Aim of the exercise
From the entries below, extract every line that includes the word "documentclass".

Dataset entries

__________________________________________________

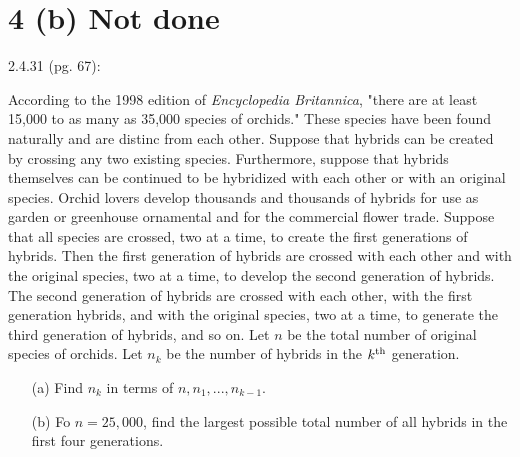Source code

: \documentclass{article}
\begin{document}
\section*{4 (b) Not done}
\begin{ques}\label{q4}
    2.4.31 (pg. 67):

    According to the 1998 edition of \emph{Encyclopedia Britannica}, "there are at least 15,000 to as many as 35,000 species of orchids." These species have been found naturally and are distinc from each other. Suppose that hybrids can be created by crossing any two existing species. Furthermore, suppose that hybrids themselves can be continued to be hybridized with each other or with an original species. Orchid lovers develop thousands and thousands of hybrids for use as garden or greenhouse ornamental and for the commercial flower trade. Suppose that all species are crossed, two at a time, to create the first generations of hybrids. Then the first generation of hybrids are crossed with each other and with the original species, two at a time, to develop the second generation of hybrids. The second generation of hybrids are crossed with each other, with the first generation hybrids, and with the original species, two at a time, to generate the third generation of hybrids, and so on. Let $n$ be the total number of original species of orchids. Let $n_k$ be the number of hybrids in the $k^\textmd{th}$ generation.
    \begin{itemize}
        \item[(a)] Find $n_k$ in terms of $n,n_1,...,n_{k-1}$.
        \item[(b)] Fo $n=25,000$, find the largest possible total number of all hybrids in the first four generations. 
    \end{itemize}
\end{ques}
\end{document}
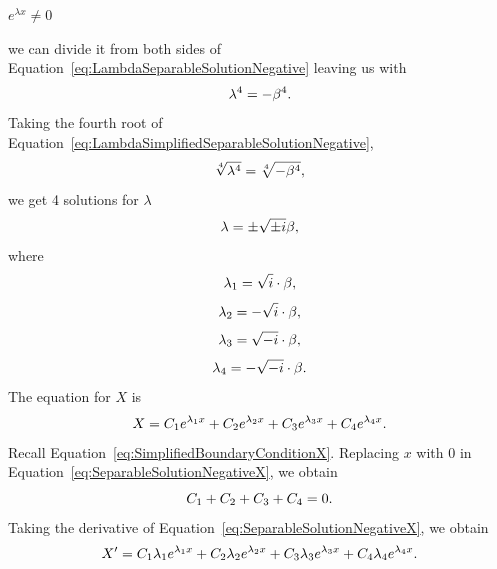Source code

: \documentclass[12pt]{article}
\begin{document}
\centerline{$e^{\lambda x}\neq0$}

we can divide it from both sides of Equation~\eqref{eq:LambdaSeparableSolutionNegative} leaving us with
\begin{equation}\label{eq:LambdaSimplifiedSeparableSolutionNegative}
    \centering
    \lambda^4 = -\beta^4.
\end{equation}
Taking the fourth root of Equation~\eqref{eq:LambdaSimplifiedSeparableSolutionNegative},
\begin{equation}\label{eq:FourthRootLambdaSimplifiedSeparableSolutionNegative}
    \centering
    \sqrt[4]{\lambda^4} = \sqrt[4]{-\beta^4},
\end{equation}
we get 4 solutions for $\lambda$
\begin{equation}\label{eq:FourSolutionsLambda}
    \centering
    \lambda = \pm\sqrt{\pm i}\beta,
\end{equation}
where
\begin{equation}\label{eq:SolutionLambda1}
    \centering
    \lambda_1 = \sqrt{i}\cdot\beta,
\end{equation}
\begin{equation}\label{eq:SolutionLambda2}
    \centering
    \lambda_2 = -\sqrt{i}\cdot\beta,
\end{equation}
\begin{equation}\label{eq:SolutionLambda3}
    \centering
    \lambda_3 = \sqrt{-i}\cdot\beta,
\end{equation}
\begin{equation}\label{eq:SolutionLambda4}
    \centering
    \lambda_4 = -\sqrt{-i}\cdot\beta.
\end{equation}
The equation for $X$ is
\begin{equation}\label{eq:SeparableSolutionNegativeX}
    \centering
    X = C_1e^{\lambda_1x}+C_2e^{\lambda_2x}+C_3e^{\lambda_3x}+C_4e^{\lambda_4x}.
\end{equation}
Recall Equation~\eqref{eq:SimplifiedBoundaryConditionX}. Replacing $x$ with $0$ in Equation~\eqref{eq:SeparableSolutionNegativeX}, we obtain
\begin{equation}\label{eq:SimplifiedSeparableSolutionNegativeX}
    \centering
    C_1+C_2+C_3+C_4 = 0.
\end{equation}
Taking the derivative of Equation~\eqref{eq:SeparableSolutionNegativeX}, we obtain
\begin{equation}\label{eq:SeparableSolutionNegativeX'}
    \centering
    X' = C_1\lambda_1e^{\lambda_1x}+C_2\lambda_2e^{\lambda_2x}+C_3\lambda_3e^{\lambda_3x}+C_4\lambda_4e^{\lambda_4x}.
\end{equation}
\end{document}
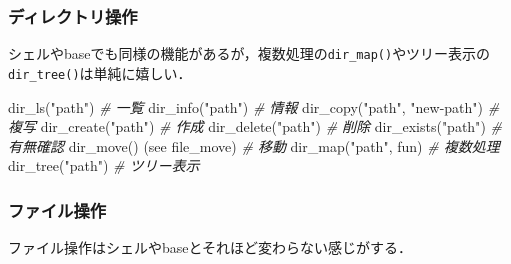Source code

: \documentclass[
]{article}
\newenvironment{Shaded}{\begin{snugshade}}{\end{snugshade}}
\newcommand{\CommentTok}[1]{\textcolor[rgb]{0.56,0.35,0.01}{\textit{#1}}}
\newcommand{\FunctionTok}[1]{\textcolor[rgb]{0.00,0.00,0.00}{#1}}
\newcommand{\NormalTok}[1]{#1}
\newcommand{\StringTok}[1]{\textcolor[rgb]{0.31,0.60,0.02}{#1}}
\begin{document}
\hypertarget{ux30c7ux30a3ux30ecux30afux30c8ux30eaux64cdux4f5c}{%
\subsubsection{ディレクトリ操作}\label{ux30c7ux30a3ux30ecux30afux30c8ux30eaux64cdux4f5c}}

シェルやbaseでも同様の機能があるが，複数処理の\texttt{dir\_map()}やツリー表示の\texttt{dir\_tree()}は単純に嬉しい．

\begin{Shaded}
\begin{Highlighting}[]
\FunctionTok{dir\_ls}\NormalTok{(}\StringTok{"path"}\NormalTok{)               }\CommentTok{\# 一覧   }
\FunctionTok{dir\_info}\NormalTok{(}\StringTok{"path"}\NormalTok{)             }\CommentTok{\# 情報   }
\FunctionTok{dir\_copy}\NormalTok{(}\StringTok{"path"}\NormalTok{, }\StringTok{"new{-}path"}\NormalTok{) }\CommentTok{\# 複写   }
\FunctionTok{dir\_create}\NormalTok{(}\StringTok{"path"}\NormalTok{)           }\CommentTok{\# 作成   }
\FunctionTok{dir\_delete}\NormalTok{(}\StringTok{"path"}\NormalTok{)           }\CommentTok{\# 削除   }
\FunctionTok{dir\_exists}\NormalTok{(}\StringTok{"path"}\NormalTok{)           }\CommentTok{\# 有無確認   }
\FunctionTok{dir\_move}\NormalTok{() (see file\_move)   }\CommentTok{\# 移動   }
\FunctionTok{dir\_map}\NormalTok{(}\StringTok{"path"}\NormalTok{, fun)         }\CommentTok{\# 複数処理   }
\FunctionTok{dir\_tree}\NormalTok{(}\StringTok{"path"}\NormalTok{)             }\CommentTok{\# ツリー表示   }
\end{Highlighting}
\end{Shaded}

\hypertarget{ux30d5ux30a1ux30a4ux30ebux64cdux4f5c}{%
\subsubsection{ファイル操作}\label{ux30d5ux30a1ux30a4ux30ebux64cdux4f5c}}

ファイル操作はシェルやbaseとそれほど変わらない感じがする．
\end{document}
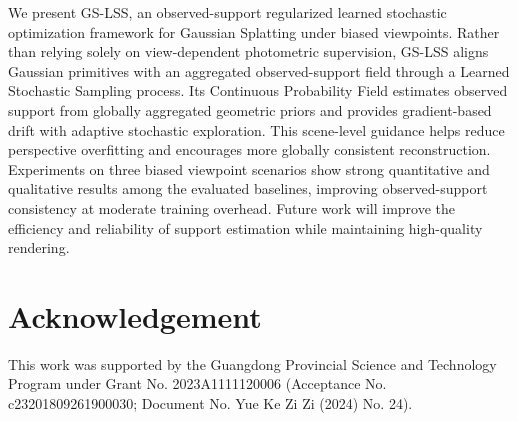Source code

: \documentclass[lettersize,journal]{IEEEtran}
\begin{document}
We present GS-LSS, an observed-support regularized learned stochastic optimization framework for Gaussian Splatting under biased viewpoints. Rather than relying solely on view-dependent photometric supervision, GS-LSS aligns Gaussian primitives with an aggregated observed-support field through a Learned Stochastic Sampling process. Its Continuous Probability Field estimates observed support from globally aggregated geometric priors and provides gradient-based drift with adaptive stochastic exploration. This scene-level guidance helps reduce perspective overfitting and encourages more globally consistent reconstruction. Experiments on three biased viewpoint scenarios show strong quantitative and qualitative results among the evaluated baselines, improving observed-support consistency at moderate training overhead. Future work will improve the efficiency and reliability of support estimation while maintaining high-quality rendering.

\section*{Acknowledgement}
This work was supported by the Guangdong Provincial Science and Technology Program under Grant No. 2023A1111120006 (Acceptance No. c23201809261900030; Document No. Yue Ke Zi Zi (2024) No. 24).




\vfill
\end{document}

__________________________________________________

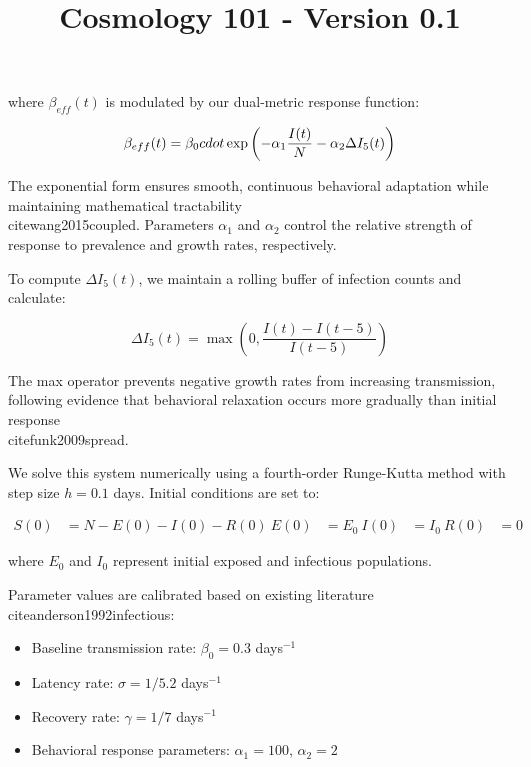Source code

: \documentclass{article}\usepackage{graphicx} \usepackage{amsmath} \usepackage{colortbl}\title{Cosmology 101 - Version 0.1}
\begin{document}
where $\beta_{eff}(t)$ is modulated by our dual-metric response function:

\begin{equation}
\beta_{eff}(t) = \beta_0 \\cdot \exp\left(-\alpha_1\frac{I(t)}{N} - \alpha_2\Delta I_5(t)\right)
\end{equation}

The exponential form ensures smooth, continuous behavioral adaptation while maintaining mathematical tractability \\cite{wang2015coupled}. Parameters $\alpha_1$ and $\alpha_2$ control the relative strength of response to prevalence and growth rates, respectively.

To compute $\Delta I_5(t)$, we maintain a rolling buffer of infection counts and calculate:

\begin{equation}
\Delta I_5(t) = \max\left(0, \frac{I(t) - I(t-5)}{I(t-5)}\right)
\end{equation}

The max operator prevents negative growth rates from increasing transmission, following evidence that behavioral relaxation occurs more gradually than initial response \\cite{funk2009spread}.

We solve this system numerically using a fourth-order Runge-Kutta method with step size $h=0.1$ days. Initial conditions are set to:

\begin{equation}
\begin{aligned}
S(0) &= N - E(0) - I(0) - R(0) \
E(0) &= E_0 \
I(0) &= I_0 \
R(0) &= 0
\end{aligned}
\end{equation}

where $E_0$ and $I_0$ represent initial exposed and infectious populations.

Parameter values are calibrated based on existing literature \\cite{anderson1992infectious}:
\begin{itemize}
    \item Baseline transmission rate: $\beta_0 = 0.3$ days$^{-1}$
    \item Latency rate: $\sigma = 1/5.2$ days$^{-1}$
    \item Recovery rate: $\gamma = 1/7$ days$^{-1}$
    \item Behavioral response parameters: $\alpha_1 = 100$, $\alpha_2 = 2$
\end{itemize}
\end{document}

__________________________________________________

Response below
: \documentclass{article}
: \documentclass[12pt]{article}
: \documentclass[
: \documentclass[lettersize,journal]{IEEEtran}
: \documentclass{article}\usepackage{graphicx} \usepackage{amsmath} \usepackage{colortbl}\title{Cosmology 101 - Version 0.1}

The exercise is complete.